Pilkada Berbiaya Mahal Turut Memicu Kepala Daerah Korupsi
Pemerintah perlu memperbaiki sistem pilkada dan pengangkatan pejabat.
REPUBLIKA.CO.ID, JAKARTA -- Kasus korupsi yang melibatkan kepala daerah masih cukup tinggi. Berdasarkan data Indonesia Corruption Watch (ICW), sepanjang 2004-2024, sedikitnya ada 196 kepala daerah dicokok oleh Komisi Pemberantasan Korupsi (KPK). Bahkan, dalam beberapa waktu terakhir, KPK juga menetapkan dua penjabat (pj) kepala daerah, yang notabene berstatus sebagai aparatur sipil negara (ASN), sebagai tersangka korupsi.
Guru Besar Institut Pemerintahan Dalam Negeri (IPDN) Djohermasnyah Djohan mengatakan, terdapat tiga faktor yang membuat perilaku koruptif di daerah masih marak terjadi. Pertama, kasus korupsi yang melibatkan kepala daerah merupakan buah dari strategi pemberantasan korupsi yang kurang efektif. Kedua, tata kelola pemerintahan juga menjadi faktor korupsi masih banyak terjadi di daerah. Ketiga, sistem pemilihan kepala daerah (pilkada) yang memakan biaya besar juga menjadi faktor kepala daerah korupsi.
"Sistem pilkada kita itu juga masih mengandung masalah, terutama konteksnya lebih kepada pembiayaan yang mahal. Nah, pembiayanya mahal, modalnya besar," kata dia saat dihubungi Republika, Sabtu (7/12/2024).
Ia juga menyoroti adanya sejumlah pj kepala daerah yang terjerat kasus korupsi. Padahal, pj kepala daerah mendapatkan jabatannya cenderung tidak memakai modal politik, tapi tetap bisa melakukan korupsi. Djohermasnyah menilai, fakta itu menandakan bahwa korupsi telah menjadi perilaku yang tak hanya terjadi di dunia politik. Lebih dari itu, perilaku koruptif juga sudah merajalela ke birokrasi.
"Ini menandakan (korupsi) memang sudah sangat pervasif, ya. Pervasif itu merajalela perilaku koruptif kita itu. Tidak hanya di eksekutif, legislatif, yudikatif. Tidak hanya di pemerintah pusat, pemerintahan daerah, dan pemerintahan desa. Tapi juga masuk ke dunia birokrasi. Bahkan sampai ke dunia pendidikan," ujar dia.

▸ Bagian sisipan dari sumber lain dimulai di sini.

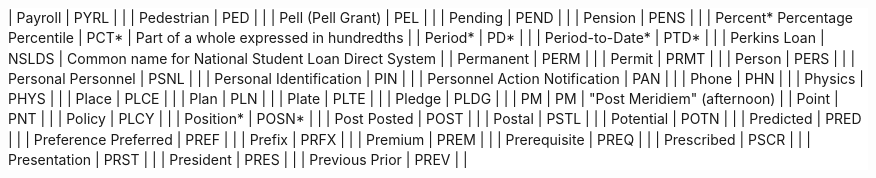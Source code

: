 | Payroll                                                      | PYRL             |                                                              |
| Pedestrian                                                   | PED              |                                                              |
| Pell (Pell Grant)                                            | PEL              |                                                              |
| Pending                                                      | PEND             |                                                              |
| Pension                                                      | PENS             |                                                              |
| Percent* Percentage Percentile                               | PCT*             | Part of a whole expressed in hundredths                      |
| Period*                                                      | PD*              |                                                              |
| Period-to-Date*                                              | PTD*             |                                                              |
| Perkins Loan                                                 | NSLDS            | Common name for National Student Loan Direct System          |
| Permanent                                                    | PERM             |                                                              |
| Permit                                                       | PRMT             |                                                              |
| Person                                                       | PERS             |                                                              |
| Personal Personnel                                           | PSNL             |                                                              |
| Personal Identification                                      | PIN              |                                                              |
| Personnel Action Notification                                | PAN              |                                                              |
| Phone                                                        | PHN              |                                                              |
| Physics                                                      | PHYS             |                                                              |
| Place                                                        | PLCE             |                                                              |
| Plan                                                         | PLN              |                                                              |
| Plate                                                        | PLTE             |                                                              |
| Pledge                                                       | PLDG             |                                                              |
| PM                                                           | PM               | "Post Meridiem" (afternoon)                                  |
| Point                                                        | PNT              |                                                              |
| Policy                                                       | PLCY             |                                                              |
| Position*                                                    | POSN*            |                                                              |
| Post Posted                                                  | POST             |                                                              |
| Postal                                                       | PSTL             |                                                              |
| Potential                                                    | POTN             |                                                              |
| Predicted                                                    | PRED             |                                                              |
| Preference Preferred                                         | PREF             |                                                              |
| Prefix                                                       | PRFX             |                                                              |
| Premium                                                      | PREM             |                                                              |
| Prerequisite                                                 | PREQ             |                                                              |
| Prescribed                                                   | PSCR             |                                                              |
| Presentation                                                 | PRST             |                                                              |
| President                                                    | PRES             |                                                              |
| Previous Prior                                               | PREV             |                                                              |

Menurut Djohermasnyah, upaya yang harus dilakukan untuk mengatasi perilaku koruptif itu adalah dengan memperbaiki strategi pemberantasan korupsi. Ia menilai, pemerintah sudah sepatutnya membuat KPK lebih memiliki kekuatan dalam upaya pemberantasan korupsi.
Namun, fakta di lapangan berkata lain. Pasalnya, alih-alih membuat KPK makin bertaji, pemerintah justru melemahkan fungsi KPK melalui revisi Undang-Undang KPK. "Jadi itu saya membaca dengan revisi Undang-Undang KPK, menempatkan KPK di bawah eksekutif, di bawah presiden, itu membuat strategi pemberantasan korupsi kita melemah," kata dia.
Djohermasnyah menambahkan, pemerintah juga perlu memperbaiki sistem pilkada dan pengangkatan pejabat. Menurut dia, sistem pilkada harus dibuat agar para calon kepala daerah tidak mengeluarkan banyak modal ketika berkontestasi.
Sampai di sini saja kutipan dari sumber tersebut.